Autrice appassionata, dalla voce elegante, che sa essere dolce e potente al tempo stesso, Chiara Vidonis ha all’attivo anni di concerti in tutta Italia.
Chiara Vidonis parla del brano Quello che ho nella testa
Quello che ho nella testa parla di quanto sia importante, per certe persone, trovare una sorta di guida spirituale, di guru, di leader, a cui potersi affidare senza riserve. «Questo guru – spiega Chiara Vidonis – diventa un Dio indiscusso, mentre la persona che ne subisce il fascino ne diventa, inevitabilmente una vittima». «La vittima si abbandona totalmente al guru, chiedendogli di non dover pensare, di non dover capire nulla, di non dover approfondire alcuna argomentazione, ma al contrario di farsi totalmente guidare dai suoi pensieri e dalla sua ideologia. Ad occhi chiusi si fida completamente di quello che il guru ha nella testa, supplicandolo di farlo coincidere con quello che la vittima ha nella testa, in un gioco di dipendenza reciproca in cui l’uno non esiste senza l’altra. In questo gioco si consolano entrambi per non sentirsi mai soli», spiega l’autrice.

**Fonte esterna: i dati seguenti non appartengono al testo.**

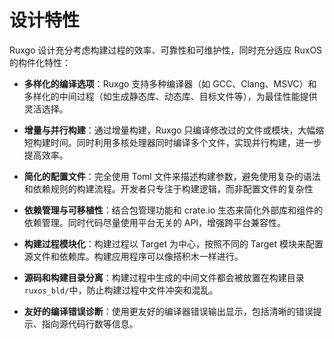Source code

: # ​设计特性

Ruxgo 设计充分考虑构建过程的效率、可靠性和可维护性，同时充分适应 RuxOS 的构件化特性：

- **多样化的编译选项**：Ruxgo 支持多种编译器（如 GCC、Clang、MSVC）和多样化的中间过程（如生成静态库、动态库、目标文件等），为最佳性能提供灵活选择。
- **增量与并行构建**：通过增量构建，Ruxgo 只编译修改过的文件或模块，大幅缩短构建时间。同时利用多核处理器同时编译多个文件，实现并行构建，进一步提高效率。
- **简化的配置文件**：完全使用 Toml 文件来描述构建参数，避免使用复杂的语法和依赖规则的构建流程。开发者只专注于构建逻辑，而非配置文件的复杂性
- **依赖管理与可移植性**：结合包管理功能和 crate.io 生态来简化外部库和组件的依赖管理。同时代码尽量使用平台无关的 API，增强跨平台兼容性。

- **构建过程模块化**：构建过程以 Target 为中心，按照不同的 Target 模块来配置源文件和依赖库。构建应用程序可以像搭积木一样进行。

- **源码和构建目录分离**：构建过程中生成的中间文件都会被放置在构建目录`ruxos_bld/`中，防止构建过程中文件冲突和混乱。

- **友好的编译错误诊断**：使用更友好的编译器错误输出显示，包括清晰的错误提示、指向源代码行数等信息。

Chiara Vidonis nasce a Trieste, per decenni città di confine per eccellenza. Qui le influenze culturali non sono mai mancate anche grazie al porto più importante d’Italia. In questo contesto di continuo scambio di umanità varia, di lingue, si configura la cultura della cantautrice. Fermamente radicata nella propria identità, ha testi in italiano di grande respiro. Parole in grado di affrontare le diverse sfaccettature dell’intimo umano, delle relazioni sociali, di polvere e di silenzio, di freddo intenso e di siccità; tutto questo su un tessuto musicale dai confini abbattuti, che guarda l’orizzonte a polmoni gonfi, colmi di stimoli provenienti dalle terre natìe del rock.